Abu Dhabi, UAEWednesday 16 October 2019

OIC rejects Netanyahu approval of new West Bank settlement

Israeli leader says he will annex Jordan Valley if re-elected on Tuesday

A sign at the entrance of the Israeli settlement of Mevo'ot Jericho in the Jordan Valley, West Bank, 13 September 2019. EPA
A sign at the entrance of the Israeli settlement of Mevo'ot Jericho in the Jordan Valley, West Bank, 13 September 2019. EPA

The Organisation of Islamic Co-operation has expressed its "total rejection" of plans by Israeli Prime Minister Benjamin Netanyahu to annex another part of the occupied West Bank, two days before Israel's repeat election.

Mr Netanyahu convened his Cabinet at the illegal outpost of Mevoot Yericho in the Jordan Valley on Sunday, where the approval to legalise the settlement was sealed.

He has pledged to annex the Jordan Valley if he is voted in on Tuesday.

The OIC organised an emergency meeting of foreign ministers in Jeddah to express "its total rejection and strong condemnation of the Israeli Prime Minister's declaration".

"This dangerous declaration deliberately undermines international efforts to achieve a just and lasting peace and pushes the whole region towards further violence and instability," the 57-member body said in a statement.

On Wednesday, Saudi Arabia and the UAE called the proposals, which had not been approved at that point, a "dangerous escalation".

Israel's Attorney General Avichai Mandelblit had initially ruled that legalising the outpost would not be allowed before this week's election, because it could be viewed as propaganda to sway voters.

But he withdrew his objection for reasons that remain unknown.

Most of the global community considers the Jewish outposts in the occupied West Bank to be illegal under international law.

About 30 families live in the outpost, which was established in 1999.

Israeli settlers regularly set up caravan homes at sites in the West Bank with the hope of eventually gaining government approval for a settlement, which has happened repeatedly.

"The government passed the PM's motion to build Mevoot Yericho," Mr Netanyahu's office said as the weekly Cabinet meeting was convened ceremoniously in the Jordan Valley.

He has also said he intends to annex settlements in the wider West Bank, but in co-ordination with US President Donald Trump, whose long-awaited peace plan is expected to be released after the election.

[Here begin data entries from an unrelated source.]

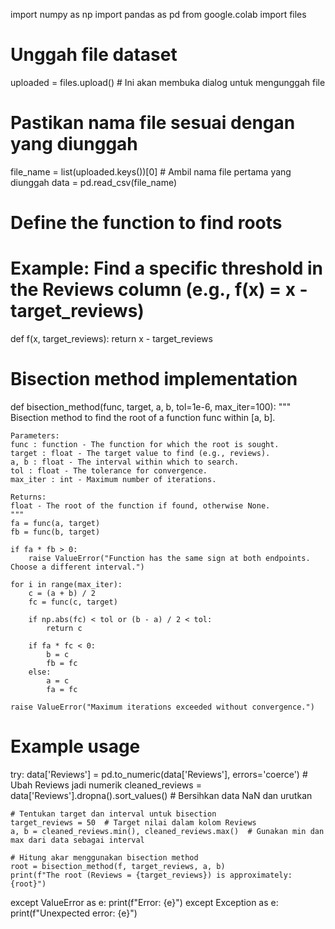 import numpy as np
import pandas as pd
from google.colab import files

# Unggah file dataset
uploaded = files.upload()  # Ini akan membuka dialog untuk mengunggah file

# Pastikan nama file sesuai dengan yang diunggah
file_name = list(uploaded.keys())[0]  # Ambil nama file pertama yang diunggah
data = pd.read_csv(file_name)

# Define the function to find roots
# Example: Find a specific threshold in the Reviews column (e.g., f(x) = x - target_reviews)
def f(x, target_reviews):
    return x - target_reviews

# Bisection method implementation
def bisection_method(func, target, a, b, tol=1e-6, max_iter=100):
    """
    Bisection method to find the root of a function func within [a, b].

    Parameters:
    func : function - The function for which the root is sought.
    target : float - The target value to find (e.g., reviews).
    a, b : float - The interval within which to search.
    tol : float - The tolerance for convergence.
    max_iter : int - Maximum number of iterations.

    Returns:
    float - The root of the function if found, otherwise None.
    """
    fa = func(a, target)
    fb = func(b, target)

    if fa * fb > 0:
        raise ValueError("Function has the same sign at both endpoints. Choose a different interval.")

    for i in range(max_iter):
        c = (a + b) / 2
        fc = func(c, target)

        if np.abs(fc) < tol or (b - a) / 2 < tol:
            return c

        if fa * fc < 0:
            b = c
            fb = fc
        else:
            a = c
            fa = fc

    raise ValueError("Maximum iterations exceeded without convergence.")

# Example usage
try:
    data['Reviews'] = pd.to_numeric(data['Reviews'], errors='coerce')  # Ubah Reviews jadi numerik
    cleaned_reviews = data['Reviews'].dropna().sort_values()          # Bersihkan data NaN dan urutkan

    # Tentukan target dan interval untuk bisection
    target_reviews = 50  # Target nilai dalam kolom Reviews
    a, b = cleaned_reviews.min(), cleaned_reviews.max()  # Gunakan min dan max dari data sebagai interval

    # Hitung akar menggunakan bisection method
    root = bisection_method(f, target_reviews, a, b)
    print(f"The root (Reviews = {target_reviews}) is approximately: {root}")

except ValueError as e:
    print(f"Error: {e}")
except Exception as e:
    print(f"Unexpected error: {e}")
    
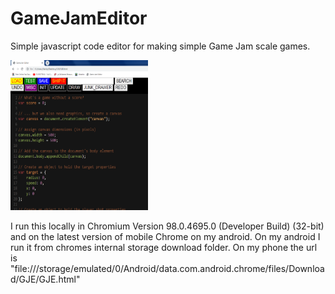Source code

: # GameJamEditor
Simple javascript code editor for making simple Game Jam scale games.
<p>
    <img src="GJE_screen.png" width="220" height="240" />
</p>

I run this locally in Chromium Version 98.0.4695.0 (Developer Build) (32-bit) and on the latest version of mobile Chrome on my android.  On my android I run it from chromes internal storage download folder.
On my phone the url is "file:///storage/emulated/0/Android/data.com.android.chrome/files/Download/GJE/GJE.html"


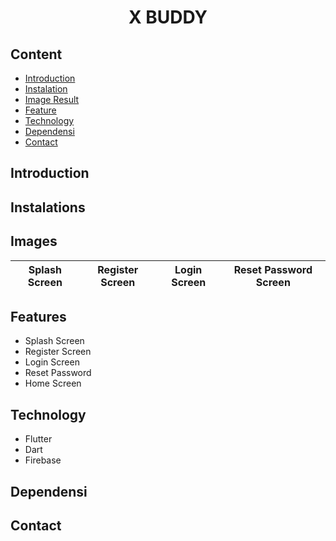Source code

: <h1 align="center">
  X BUDDY
</h1>

## Content
- [Introduction](#Introduction)
- [Instalation](#Instalations)
- [Image Result](#Images)
- [Feature](#Features)
- [Technology](#Technology)
- [Dependensi](#Dependensi)
- [Contact](#Contact)

## Introduction


## Instalations



## Images
Splash Screen | Register Screen | Login Screen | Reset Password Screen
:----------:|:----------:| :----------:| :----------:| 


## Features
- Splash Screen
- Register Screen
- Login Screen
- Reset Password
- Home Screen

## Technology
- Flutter
- Dart
- Firebase

## Dependensi


## Contact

Mr Netanyahu's annexation plans could destroy any remaining hopes for a two-state solution to the Palestinian-Israeli conflict.

The Palestinians, the EU and the UN condemned the Jordan Valley announcement last week.

Mr Netanyahu said the Jordan Valley annexation would not include Palestinian cities such as Jericho, but those centres would effectively be encircled by Israeli territory.

He is locked in a tough re-election battle with former military chief Benny Gantz and his Blue and White centrist alliance, and right-wing nationalist votes are crucial for his Likud party.

About 400,000 Israeli settlers live in the West Bank alongside about 2.6 million Palestinians.

The settlements are major stumbling blocks to peace as they are built on land the Palestinians see as part of their future state.